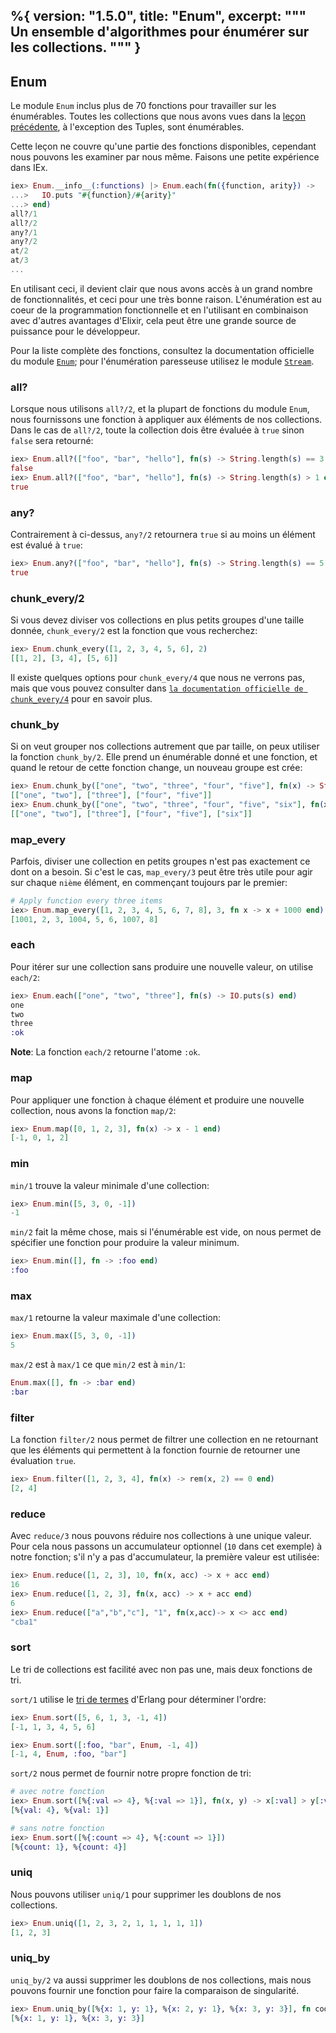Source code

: %{
  version: "1.5.0",
  title: "Enum",
  excerpt: """
  Un ensemble d'algorithmes pour énumérer sur les collections.
  """
}
---

## Enum

Le module `Enum` inclus plus de 70 fonctions pour travailler sur les énumérables. Toutes les collections que nous avons vues dans la [leçon précédente](../collections/), à l'exception des Tuples, sont énumérables.

Cette leçon ne couvre qu'une partie des fonctions disponibles, cependant nous pouvons les examiner par nous même. Faisons une petite expérience dans IEx.

```elixir
iex> Enum.__info__(:functions) |> Enum.each(fn({function, arity}) ->
...>   IO.puts "#{function}/#{arity}"
...> end)
all?/1
all?/2
any?/1
any?/2
at/2
at/3
...
```

En utilisant ceci, il devient clair que nous avons accès à un grand nombre de fonctionnalités, et ceci pour une très bonne raison.
L'énumération est au coeur de la programmation fonctionnelle et en l'utilisant en combinaison avec d'autres avantages d'Elixir, cela peut être une grande source de puissance pour le développeur.

Pour la liste complète des fonctions, consultez la documentation officielle du module [`Enum`](https://hexdocs.pm/elixir/Enum.html); pour l'énumération paresseuse utilisez le module [`Stream`](https://hexdocs.pm/elixir/Stream.html).

### all?

Lorsque nous utilisons `all?/2`, et la plupart de fonctions du module `Enum`, nous fournissons une fonction à appliquer aux éléments de nos collections. Dans le cas de `all?/2`, toute la collection dois être évaluée à `true` sinon `false` sera retourné:

```elixir
iex> Enum.all?(["foo", "bar", "hello"], fn(s) -> String.length(s) == 3 end)
false
iex> Enum.all?(["foo", "bar", "hello"], fn(s) -> String.length(s) > 1 end)
true
```

### any?

Contrairement à ci-dessus, `any?/2` retournera `true` si au moins un élément est évalué à `true`:

```elixir
iex> Enum.any?(["foo", "bar", "hello"], fn(s) -> String.length(s) == 5 end)
true
```

### chunk_every/2

Si vous devez diviser vos collections en plus petits groupes d'une taille donnée, `chunk_every/2` est la fonction que vous recherchez:

```elixir
iex> Enum.chunk_every([1, 2, 3, 4, 5, 6], 2)
[[1, 2], [3, 4], [5, 6]]
```

Il existe quelques options pour `chunk_every/4` que nous ne verrons pas, mais que vous pouvez consulter dans [`la documentation officielle de chunk_every/4`](https://hexdocs.pm/elixir/Enum.html#chunk_every/4) pour en savoir plus.

### chunk_by

Si on veut grouper nos collections autrement que par taille, on peux utiliser la fonction `chunk_by/2`. Elle prend un énumérable donné et une fonction, et quand le retour de cette fonction change, un nouveau groupe est crée:

```elixir
iex> Enum.chunk_by(["one", "two", "three", "four", "five"], fn(x) -> String.length(x) end)
[["one", "two"], ["three"], ["four", "five"]]
iex> Enum.chunk_by(["one", "two", "three", "four", "five", "six"], fn(x) -> String.length(x) end)
[["one", "two"], ["three"], ["four", "five"], ["six"]]
```

### map_every

Parfois, diviser une collection en petits groupes n'est pas exactement ce dont on a besoin. Si c'est le cas, `map_every/3` peut être très utile pour agir sur chaque `nième` élément, en commençant toujours par le premier:

```elixir
# Apply function every three items
iex> Enum.map_every([1, 2, 3, 4, 5, 6, 7, 8], 3, fn x -> x + 1000 end)
[1001, 2, 3, 1004, 5, 6, 1007, 8]
```

### each

Pour itérer sur une collection sans produire une nouvelle valeur, on utilise `each/2`:

```elixir
iex> Enum.each(["one", "two", "three"], fn(s) -> IO.puts(s) end)
one
two
three
:ok
```

__Note__: La fonction `each/2` retourne l'atome `:ok`.

### map

Pour appliquer une fonction à chaque élément et produire une nouvelle collection, nous avons la fonction `map/2`:

```elixir
iex> Enum.map([0, 1, 2, 3], fn(x) -> x - 1 end)
[-1, 0, 1, 2]
```

### min

`min/1` trouve la valeur minimale d'une collection:

```elixir
iex> Enum.min([5, 3, 0, -1])
-1
```

`min/2` fait la même chose, mais si l'énumérable est vide, on nous permet de spécifier une fonction pour produire la valeur minimum.

```elixir
iex> Enum.min([], fn -> :foo end)
:foo
```

### max

`max/1` retourne la valeur maximale d'une collection:

```elixir
iex> Enum.max([5, 3, 0, -1])
5
```

`max/2` est à `max/1` ce que `min/2` est à `min/1`:

```elixir
Enum.max([], fn -> :bar end)
:bar
```

### filter

La fonction `filter/2` nous permet de filtrer une collection en ne retournant que les éléments qui permettent à la fonction fournie de retourner une évaluation `true`.

```elixir
iex> Enum.filter([1, 2, 3, 4], fn(x) -> rem(x, 2) == 0 end)
[2, 4]
```

### reduce

Avec `reduce/3` nous pouvons réduire nos collections à une unique valeur. Pour cela nous passons un accumulateur optionnel (`10` dans cet exemple) à notre fonction; s'il n'y a pas d'accumulateur, la première valeur est utilisée:

```elixir
iex> Enum.reduce([1, 2, 3], 10, fn(x, acc) -> x + acc end)
16
iex> Enum.reduce([1, 2, 3], fn(x, acc) -> x + acc end)
6
iex> Enum.reduce(["a","b","c"], "1", fn(x,acc)-> x <> acc end)
"cba1"
```

### sort

Le tri de collections est facilité avec non pas une, mais deux fonctions de tri.

`sort/1` utilise le [tri de termes](http://erlang.org/doc/reference_manual/expressions.html#term-comparisons) d'Erlang pour déterminer l'ordre:

```elixir
iex> Enum.sort([5, 6, 1, 3, -1, 4])
[-1, 1, 3, 4, 5, 6]

iex> Enum.sort([:foo, "bar", Enum, -1, 4])
[-1, 4, Enum, :foo, "bar"]
```

`sort/2` nous permet de fournir notre propre fonction de tri:

```elixir
# avec notre fonction
iex> Enum.sort([%{:val => 4}, %{:val => 1}], fn(x, y) -> x[:val] > y[:val] end)
[%{val: 4}, %{val: 1}]

# sans notre fonction
iex> Enum.sort([%{:count => 4}, %{:count => 1}])
[%{count: 1}, %{count: 4}]
```

### uniq

Nous pouvons utiliser `uniq/1` pour supprimer les doublons de nos collections.

```elixir
iex> Enum.uniq([1, 2, 3, 2, 1, 1, 1, 1, 1])
[1, 2, 3]
```

### uniq_by

`uniq_by/2` va aussi supprimer les doublons de nos collections, mais nous pouvons fournir une fonction pour faire la comparaison de singularité.

```elixir
iex> Enum.uniq_by([%{x: 1, y: 1}, %{x: 2, y: 1}, %{x: 3, y: 3}], fn coord -> coord.y end)
[%{x: 1, y: 1}, %{x: 3, y: 3}]
```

• • • •

Write down the full listing above exactly as it is, except for any images.

> Result
Source code

: %{
  version: "1.5.0",
  title: "Enum",
  excerpt: """
  Un ensemble d'algorithmes pour énumérer sur les collections.
  """
}
---

## Enum

Le module `Enum` inclus plus de 70 fonctions pour travailler sur les énumérables. Toutes les collections que nous avons vues dans la [leçon précédente](../collections/), à l'exception des Tuples, sont énumérables.

Cette leçon ne couvre qu'une partie des fonctions disponibles, cependant nous pouvons les examiner par nous même. Faisons une petite expérience dans IEx.

```elixir
iex> Enum.__info__(:functions) |> Enum.each(fn({function, arity}) ->
...>   IO.puts "#{function}/#{arity}"
...> end)
all?/1
all?/2
any?/1
any?/2
at/2
at/3
...
```

En utilisant ceci, il devient clair que nous avons accès à un grand nombre de fonctionnalités, et ceci pour une très bonne raison.
L'énumération est au coeur de la programmation fonctionnelle et en l'utilisant en combinaison avec d'autres avantages d'Elixir, cela peut être une grande source de puissance pour le développeur.

Pour la liste complète des fonctions, consultez la documentation officielle du module [`Enum`](https://hexdocs.pm/elixir/Enum.html); pour l'énumération paresseuse utilisez le module [`Stream`](https://hexdocs.pm/elixir/Stream.html).

### all?

Lorsque nous utilisons `all?/2`, et la plupart de fonctions du module `Enum`, nous fournissons une fonction à appliquer aux éléments de nos collections. Dans le cas de `all?/2`, toute la collection dois être évaluée à `true` sinon `false` sera retourné:

```elixir
iex> Enum.all?(["foo", "bar", "hello"], fn(s) -> String.length(s) == 3 end)
false
iex> Enum.all?(["foo", "bar", "hello"], fn(s) -> String.length(s) > 1 end)
true
```

### any?

Contrairement à ci-dessus, `any?/2` retournera `true` si au moins un élément est évalué à `true`:

```elixir
iex> Enum.any?(["foo", "bar", "hello"], fn(s) -> String.length(s) == 5 end)
true
```

### chunk_every/2

Si vous devez diviser vos collections en plus petits groupes d'une taille donnée, `chunk_every/2` est la fonction que vous recherchez:

```elixir
iex> Enum.chunk_every([1, 2, 3, 4, 5, 6], 2)
[[1, 2], [3, 4], [5, 6]]
```

Il existe quelques options pour `chunk_every/4` que nous ne verrons pas, mais que vous pouvez consulter dans [`la documentation officielle de chunk_every/4`](https://hexdocs.pm/elixir/Enum.html#chunk_every/4) pour en savoir plus.

### chunk_by

Si on veut grouper nos collections autrement que par taille, on peux utiliser la fonction `chunk_by/2`. Elle prend un énumérable donné et une fonction, et quand le retour de cette fonction change, un nouveau groupe est crée:

```elixir
iex> Enum.chunk_by(["one", "two", "three", "four", "five"], fn(x) -> String.length(x) end)
[["one", "two"], ["three"], ["four", "five"]]
iex> Enum.chunk_by(["one", "two", "three", "four", "five", "six"], fn(x) -> String.length(x) end)
[["one", "two"], ["three"], ["four", "five"], ["six"]]
```

### map_every

Parfois, diviser une collection en petits groupes n'est pas exactement ce dont on a besoin. Si c'est le cas, `map_every/3` peut être très utile pour agir sur chaque `nième` élément, en commençant toujours par le premier:

```elixir
# Apply function every three items
iex> Enum.map_every([1, 2, 3, 4, 5, 6, 7, 8], 3, fn x -> x + 1000 end)
[1001, 2, 3, 1004, 5, 6, 1007, 8]
```

### each

Pour itérer sur une collection sans produire une nouvelle valeur, on utilise `each/2`:

```elixir
iex> Enum.each(["one", "two", "three"], fn(s) -> IO.puts(s) end)
one
two
three
:ok
```

__Note__: La fonction `each/2` retourne l'atome `:ok`.

### map

Pour appliquer une fonction à chaque élément et produire une nouvelle collection, nous avons la fonction `map/2`:

```elixir
iex> Enum.map([0, 1, 2, 3], fn(x) -> x - 1 end)
[-1, 0, 1, 2]
```

### min

`min/1` trouve la valeur minimale d'une collection:

```elixir
iex> Enum.min([5, 3, 0, -1])
-1
```

`min/2` fait la même chose, mais si l'énumérable est vide, on nous permet de spécifier une fonction pour produire la valeur minimum.

```elixir
iex> Enum.min([], fn -> :foo end)
:foo
```

### max

`max/1` retourne la valeur maximale d'une collection:

```elixir
iex> Enum.max([5, 3, 0, -1])
5
```

`max/2` est à `max/1` ce que `min/2` est à `min/1`:

```elixir
Enum.max([], fn -> :bar end)
:bar
```

### filter

La fonction `filter/2` nous permet de filtrer une collection en ne retournant que les éléments qui permettent à la fonction fournie de retourner une évaluation `true`.

```elixir
iex> Enum.filter([1, 2, 3, 4], fn(x) -> rem(x, 2) == 0 end)
[2, 4]
```

### reduce

Avec `reduce/3` nous pouvons réduire nos collections à une unique valeur. Pour cela nous passons un accumulateur optionnel (`10` dans cet exemple) à notre fonction; s'il n'y a pas d'accumulateur, la première valeur est utilisée:

```elixir
iex> Enum.reduce([1, 2, 3], 10, fn(x, acc) -> x + acc end)
16
iex> Enum.reduce([1, 2, 3], fn(x, acc) -> x + acc end)
6
iex> Enum.reduce(["a","b","c"], "1", fn(x,acc)-> x <> acc end)
"cba1"
```

### sort

Le tri de collections est facilité avec non pas une, mais deux fonctions de tri.

`sort/1` utilise le [tri de termes](http://erlang.org/doc/reference_manual/expressions.html#term-comparisons) d'Erlang pour déterminer l'ordre:

```elixir
iex> Enum.sort([5, 6, 1, 3, -1, 4])
[-1, 1, 3, 4, 5, 6]

iex> Enum.sort([:foo, "bar", Enum, -1, 4])
[-1, 4, Enum, :foo, "bar"]
```

`sort/2` nous permet de fournir notre propre fonction de tri:

```elixir
# avec notre fonction
iex> Enum.sort([%{:val => 4}, %{:val => 1}], fn(x, y) -> x[:val] > y[:val] end)
[%{val: 4}, %{val: 1}]

# sans notre fonction
iex> Enum.sort([%{:count => 4}, %{:count => 1}])
[%{count: 1}, %{count: 4}]
```

### uniq

Nous pouvons utiliser `uniq/1` pour supprimer les doublons de nos collections.

```elixir
iex> Enum.uniq([1, 2, 3, 2, 1, 1, 1, 1, 1])
[1, 2, 3]
```

### uniq_by

`uniq_by/2` va aussi supprimer les doublons de nos collections, mais nous pouvons fournir une fonction pour faire la comparaison de singularité.

```elixir
iex> Enum.uniq_by([%{x: 1, y: 1}, %{x: 2, y: 1}, %{x: 3, y: 3}], fn coord -> coord.y end)
[%{x: 1, y: 1}, %{x: 3, y: 3}]
```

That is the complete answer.